**What is being asked:** Across the whole listing, state how many lines include "found". Add nothing to that number.

**Data shown:**
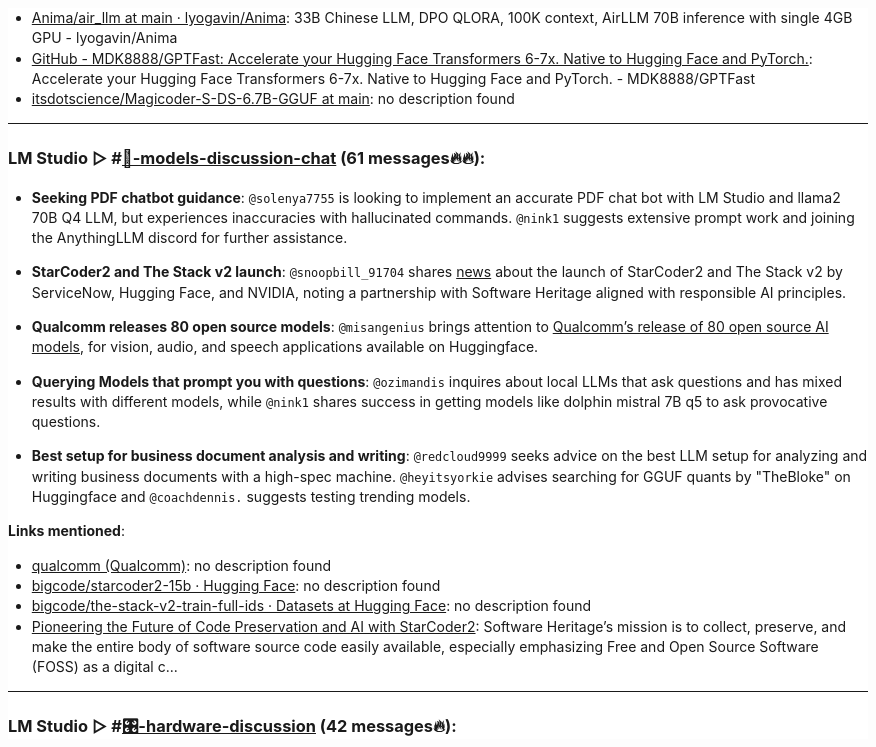 - [Anima/air_llm at main · lyogavin/Anima](https://github.com/lyogavin/Anima/tree/main/air_llm): 33B Chinese LLM, DPO QLORA, 100K context, AirLLM 70B inference with single 4GB GPU - lyogavin/Anima
- [GitHub - MDK8888/GPTFast: Accelerate your Hugging Face Transformers 6-7x. Native to Hugging Face and PyTorch.](https://github.com/MDK8888/GPTFast): Accelerate your Hugging Face Transformers 6-7x. Native to Hugging Face and PyTorch. - MDK8888/GPTFast
- [itsdotscience/Magicoder-S-DS-6.7B-GGUF at main](https://huggingface.co/itsdotscience/Magicoder-S-DS-6.7B-GGUF/tree/main): no description found

  

---


### LM Studio ▷ #[🤖-models-discussion-chat](https://discord.com/channels/1110598183144399058/1111649100518133842/1212408835894157312) (61 messages🔥🔥): 

- **Seeking PDF chatbot guidance**: `@solenya7755` is looking to implement an accurate PDF chat bot with LM Studio and llama2 70B Q4 LLM, but experiences inaccuracies with hallucinated commands. `@nink1` suggests extensive prompt work and joining the AnythingLLM discord for further assistance.

- **StarCoder2 and The Stack v2 launch**: `@snoopbill_91704` shares [news](https://twitter.com/bigcodeproject/status/1762842312005026258) about the launch of StarCoder2 and The Stack v2 by ServiceNow, Hugging Face, and NVIDIA, noting a partnership with Software Heritage aligned with responsible AI principles.

- **Qualcomm releases 80 open source models**: `@misangenius` brings attention to [Qualcomm’s release of 80 open source AI models](https://huggingface.co/qualcomm), for vision, audio, and speech applications available on Huggingface.

- **Querying Models that prompt you with questions**: `@ozimandis` inquires about local LLMs that ask questions and has mixed results with different models, while `@nink1` shares success in getting models like dolphin mistral 7B q5 to ask provocative questions.

- **Best setup for business document analysis and writing**: `@redcloud9999` seeks advice on the best LLM setup for analyzing and writing business documents with a high-spec machine. `@heyitsyorkie` advises searching for GGUF quants by "TheBloke" on Huggingface and `@coachdennis.` suggests testing trending models.

**Links mentioned**:

- [qualcomm (Qualcomm)](https://huggingface.co/qualcomm): no description found
- [bigcode/starcoder2-15b · Hugging Face](https://huggingface.co/bigcode/starcoder2-15b): no description found
- [bigcode/the-stack-v2-train-full-ids · Datasets at Hugging Face](https://huggingface.co/datasets/bigcode/the-stack-v2-train-full-ids): no description found
- [Pioneering the Future of Code Preservation and AI with StarCoder2](https://www.softwareheritage.org/2024/02/28/responsible-ai-with-starcoder2/): Software Heritage&#8217;s mission is to collect, preserve, and make the entire body of software source code easily available, especially emphasizing Free and Open Source Software (FOSS) as a digital c...

  

---


### LM Studio ▷ #[🎛-hardware-discussion](https://discord.com/channels/1110598183144399058/1153759714082033735/1212348693664239616) (42 messages🔥): 
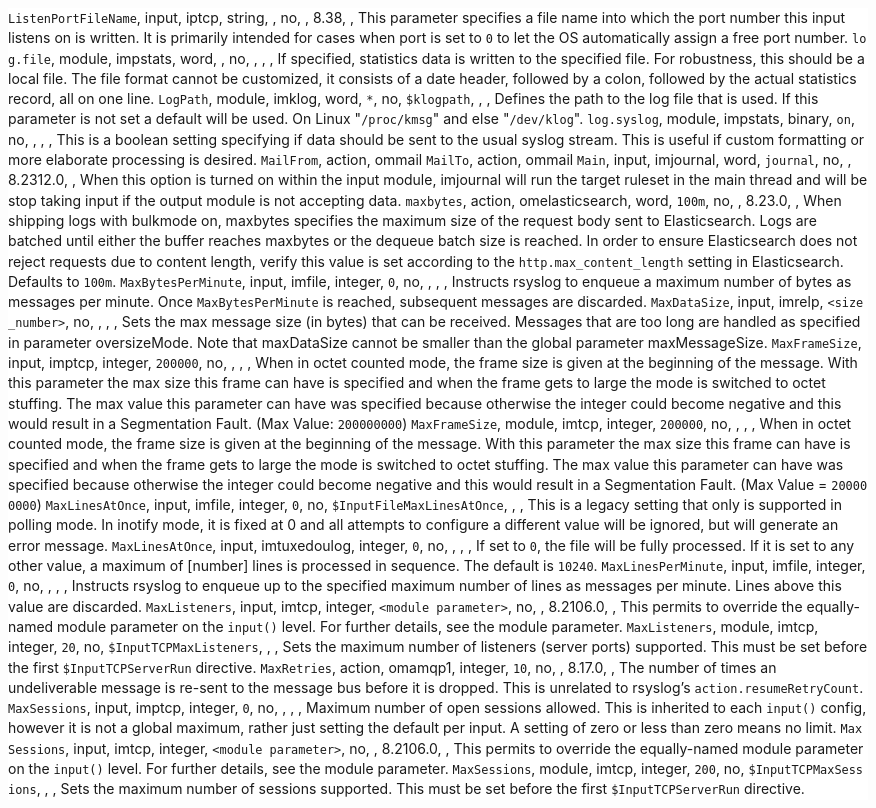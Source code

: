 `ListenPortFileName`, input, iptcp, string, , no, , 8.38, , This parameter specifies a file name into which the port number this input listens on is written. It is primarily intended for cases when port is set to `0` to let the OS automatically assign a free port number.
`log.file`, module, impstats, word, , no, , , , If specified, statistics data is written to the specified file. For robustness, this should be a local file. The file format cannot be customized, it consists of a date header, followed by a colon, followed by the actual statistics record, all on one line. 
`LogPath`, module, imklog, word, `*`, no, `$klogpath`, , , Defines the path to the log file that is used. If this parameter is not set a default will be used. On Linux "`/proc/kmsg`" and else "`/dev/klog`".
`log.syslog`, module, impstats, binary, `on`, no, , , , This is a boolean setting specifying if data should be sent to the usual syslog stream. This is useful if custom formatting or more elaborate processing is desired.
`MailFrom`, action, ommail
`MailTo`, action, ommail
`Main`, input, imjournal, word, `journal`, no, , 8.2312.0, , When this option is turned on within the input module, imjournal will run the target ruleset in the main thread and will be stop taking input if the output module is not accepting data. 
`maxbytes`, action, omelasticsearch, word, `100m`, no, , 8.23.0, , When shipping logs with bulkmode on, maxbytes specifies the maximum size of the request body sent to Elasticsearch. Logs are batched until either the buffer reaches maxbytes or the dequeue batch size is reached. In order to ensure Elasticsearch does not reject requests due to content length, verify this value is set according to the `http.max_content_length` setting in Elasticsearch. Defaults to `100m`.
`MaxBytesPerMinute`, input, imfile, integer, `0`, no, , , , Instructs rsyslog to enqueue a maximum number of bytes as messages per minute. Once `MaxBytesPerMinute` is reached, subsequent messages are discarded.
`MaxDataSize`, input, imrelp, `<size_number>`, no, , , , Sets the max message size (in bytes) that can be received. Messages that are too long are handled as specified in parameter oversizeMode. Note that maxDataSize cannot be smaller than the global parameter maxMessageSize.
`MaxFrameSize`, input, imptcp, integer, `200000`, no, , , , When in octet counted mode, the frame size is given at the beginning of the message. With this parameter the max size this frame can have is specified and when the frame gets to large the mode is switched to octet stuffing. The max value this parameter can have was specified because otherwise the integer could become negative and this would result in a Segmentation Fault. (Max Value: `200000000`)
`MaxFrameSize`, module, imtcp, integer, `200000`, no, , , , When in octet counted mode, the frame size is given at the beginning of the message. With this parameter the max size this frame can have is specified and when the frame gets to large the mode is switched to octet stuffing. The max value this parameter can have was specified because otherwise the integer could become negative and this would result in a Segmentation Fault. (Max Value = `200000000`)
`MaxLinesAtOnce`, input, imfile, integer, `0`, no, `$InputFileMaxLinesAtOnce`, , , This is a legacy setting that only is supported in polling mode. In inotify mode, it is fixed at 0 and all attempts to configure a different value will be ignored, but will generate an error message.
`MaxLinesAtOnce`, input, imtuxedoulog, integer, `0`, no, , , , If set to `0`, the file will be fully processed. If it is set to any other value, a maximum of [number] lines is processed in sequence. The default is `10240`.
`MaxLinesPerMinute`, input, imfile, integer, `0`, no, , , , Instructs rsyslog to enqueue up to the specified maximum number of lines as messages per minute. Lines above this value are discarded.
`MaxListeners`, input, imtcp, integer, `<module parameter>`, no, , 8.2106.0, , This permits to override the equally-named module parameter on the `input()` level. For further details, see the module parameter.
`MaxListeners`, module, imtcp, integer, `20`, no, `$InputTCPMaxListeners`, , , Sets the maximum number of listeners (server ports) supported. This must be set before the first `$InputTCPServerRun` directive.
`MaxRetries`, action, omamqp1, integer, `10`, no, , 8.17.0, , The number of times an undeliverable message is re-sent to the message bus before it is dropped. This is unrelated to rsyslog’s `action.resumeRetryCount`.
`MaxSessions`, input, imptcp, integer, `0`, no, , , , Maximum number of open sessions allowed. This is inherited to each `input()` config, however it is not a global maximum, rather just setting the default per input. A setting of zero or less than zero means no limit.
`MaxSessions`, input, imtcp, integer, `<module parameter>`, no, , 8.2106.0, , This permits to override the equally-named module parameter on the `input()` level. For further details, see the module parameter.
`MaxSessions`, module, imtcp, integer, `200`, no, `$InputTCPMaxSessions`, , , Sets the maximum number of sessions supported. This must be set before the first `$InputTCPServerRun` directive.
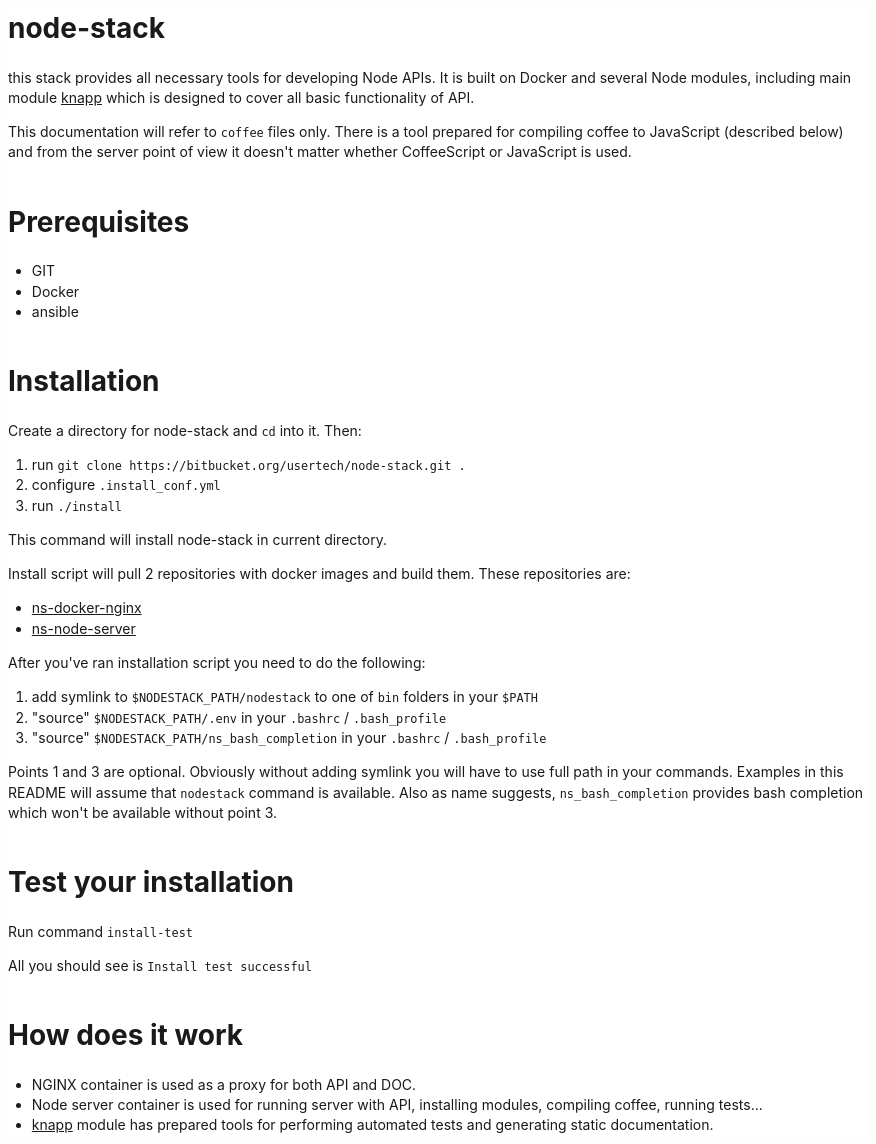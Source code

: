 node-stack
==========

this stack provides all necessary tools for developing Node APIs. It is built on Docker and several Node modules, including main module [knapp](https://www.npmjs.com/package/knapp) which is designed to cover all basic functionality of API.

This documentation will refer to `coffee` files only. There is a tool prepared for compiling coffee to JavaScript (described below) and from the server point of view it doesn't matter whether CoffeeScript or JavaScript is used.

# Prerequisites

* GIT
* Docker
* ansible

# Installation

Create a directory for node-stack and `cd` into it. Then:

1. run `git clone https://bitbucket.org/usertech/node-stack.git .`
2. configure `.install_conf.yml`
3. run `./install`

This command will install node-stack in current directory.

Install script will pull 2 repositories with docker images and build them. These repositories are:

* [ns-docker-nginx](https://github.com/prokvk/ns-docker-nginx)
* [ns-node-server](https://github.com/prokvk/ns-node-server)

After you've ran installation script you need to do the following:

1. add symlink to `$NODESTACK_PATH/nodestack` to one of `bin` folders in your `$PATH`
2. "source" `$NODESTACK_PATH/.env` in your `.bashrc` / `.bash_profile`
3. "source" `$NODESTACK_PATH/ns_bash_completion` in your `.bashrc` / `.bash_profile`

Points 1 and 3 are optional. Obviously without adding symlink you will have to use full path in your commands. Examples in this README will assume that `nodestack` command is available. Also as name suggests, `ns_bash_completion` provides bash completion which won't be available without point 3.

# Test your installation

Run command `install-test`

All you should see is `Install test successful`

# How does it work

* NGINX container is used as a proxy for both API and DOC.
* Node server container is used for running server with API, installing modules, compiling coffee, running tests...
* [knapp](https://www.npmjs.com/package/knapp) module has prepared tools for performing automated tests and generating static documentation.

**Problem solution:** 4